Allows you to redirect a function to another based on its type - see the Numba docs for more info
- nan_to_num(x, posinf=10000000000.0, neginf=-10000000000.0, nan=0.0)[source]¶
Implements a Numba equivalent to np.nan_to_num (with copy=False!) array or scalar in Numba.
Behaviour is the same as np.nan_to_num with copy=False, although it only supports 1-dimensional arrays and scalar inputs.
lenstronomy.Util.param_util module¶
- cart2polar(x, y, center_x=0, center_y=0)[source]¶
Transforms cartesian coords [x,y] into polar coords [r,phi] in the frame of the lens center.
- Parameters:
x (array of size (n)) – set of x-coordinates
y (array of size (n)) – set of x-coordinates
center_x (float) – rotation point
center_y (float) – rotation point
- Returns:
array of same size with coords [r,phi]
- polar2cart(r, phi, center)[source]¶
Transforms polar coords [r,phi] into cartesian coords [x,y] in the frame of the lense center.
- Parameters:
r (array of size n or float) – radial coordinate (distance) to the center
phi (array of size n or float) – angular coordinate
center (array of size (2)) – rotation point
- Returns:
array of same size with coords [x,y]
- Raises:
AttributeError, KeyError
- shear_polar2cartesian(phi, gamma)[source]¶
- Parameters:
phi – shear angle (radian)
gamma – shear strength
- Returns:
shear components gamma1, gamma2
- shear_cartesian2polar(gamma1, gamma2)[source]¶
- Parameters:
gamma1 – cartesian shear component
gamma2 – cartesian shear component
- Returns:
shear angle, shear strength
- phi_q2_ellipticity(phi, q)[source]¶
Transforms orientation angle and axis ratio into complex ellipticity moduli e1, e2.
- Parameters:
phi – angle of orientation (in radian)
q – axis ratio minor axis / major axis
- Returns:
eccentricities e1 and e2 in complex ellipticity moduli
- ellipticity2phi_q(e1, e2)[source]¶
Transforms complex ellipticity moduli in orientation angle and axis ratio.
- Parameters:
e1 – eccentricity in x-direction
e2 – eccentricity in xy-direction
- Returns:
angle in radian, axis ratio (minor/major)
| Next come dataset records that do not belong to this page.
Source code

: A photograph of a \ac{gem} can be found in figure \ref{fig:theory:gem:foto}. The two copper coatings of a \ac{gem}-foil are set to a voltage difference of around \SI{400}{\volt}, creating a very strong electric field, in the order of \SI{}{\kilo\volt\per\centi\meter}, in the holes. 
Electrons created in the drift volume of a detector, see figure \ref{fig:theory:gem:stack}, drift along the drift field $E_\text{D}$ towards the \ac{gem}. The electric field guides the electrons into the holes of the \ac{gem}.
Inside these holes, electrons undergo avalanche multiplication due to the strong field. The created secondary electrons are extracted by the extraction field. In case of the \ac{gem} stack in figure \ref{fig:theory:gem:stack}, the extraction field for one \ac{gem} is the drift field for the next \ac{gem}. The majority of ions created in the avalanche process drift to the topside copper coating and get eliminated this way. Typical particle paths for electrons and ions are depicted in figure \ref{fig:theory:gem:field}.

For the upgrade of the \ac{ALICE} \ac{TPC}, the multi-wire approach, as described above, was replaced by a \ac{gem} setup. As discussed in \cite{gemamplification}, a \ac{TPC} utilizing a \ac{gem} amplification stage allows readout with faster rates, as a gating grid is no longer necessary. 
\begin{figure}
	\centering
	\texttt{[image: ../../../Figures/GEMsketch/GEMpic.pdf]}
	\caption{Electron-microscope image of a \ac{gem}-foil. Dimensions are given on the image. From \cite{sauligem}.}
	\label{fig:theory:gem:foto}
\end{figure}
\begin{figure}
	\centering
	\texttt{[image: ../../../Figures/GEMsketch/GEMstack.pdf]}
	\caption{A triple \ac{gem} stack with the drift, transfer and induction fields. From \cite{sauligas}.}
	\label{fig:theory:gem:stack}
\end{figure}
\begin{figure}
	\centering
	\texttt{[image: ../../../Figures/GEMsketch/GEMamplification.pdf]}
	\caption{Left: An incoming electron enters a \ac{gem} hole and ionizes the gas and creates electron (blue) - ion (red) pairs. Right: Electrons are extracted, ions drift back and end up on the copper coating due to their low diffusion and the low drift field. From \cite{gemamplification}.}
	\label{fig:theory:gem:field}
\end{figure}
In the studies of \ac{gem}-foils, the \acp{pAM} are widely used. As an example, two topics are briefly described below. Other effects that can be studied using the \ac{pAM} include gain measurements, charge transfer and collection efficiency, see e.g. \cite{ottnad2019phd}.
- transform_e1e2_product_average(x, y, e1, e2, center_x, center_y)[source]¶
Maps the coordinates x, y with eccentricities e1 e2 into a new elliptical coordinate system such that R = sqrt(R_major * R_minor)
- Parameters:
x – x-coordinate
y – y-coordinate
e1 – eccentricity
e2 – eccentricity
center_x – center of distortion
center_y – center of distortion
- Returns:
distorted coordinates x’, y’
- transform_e1e2_square_average(x, y, e1, e2, center_x, center_y)[source]¶
Maps the coordinates x, y with eccentricities e1 e2 into a new elliptical coordinate system such that R = sqrt(R_major**2 + R_minor**2)
- Parameters:
x – x-coordinate
y – y-coordinate
e1 – eccentricity
e2 – eccentricity
center_x – center of distortion
center_y – center of distortion
- Returns:
distorted coordinates x’, y’
lenstronomy.Util.prob_density module¶
- class SkewGaussian[source]¶
Bases:
objectClass for the Skew Gaussian distribution.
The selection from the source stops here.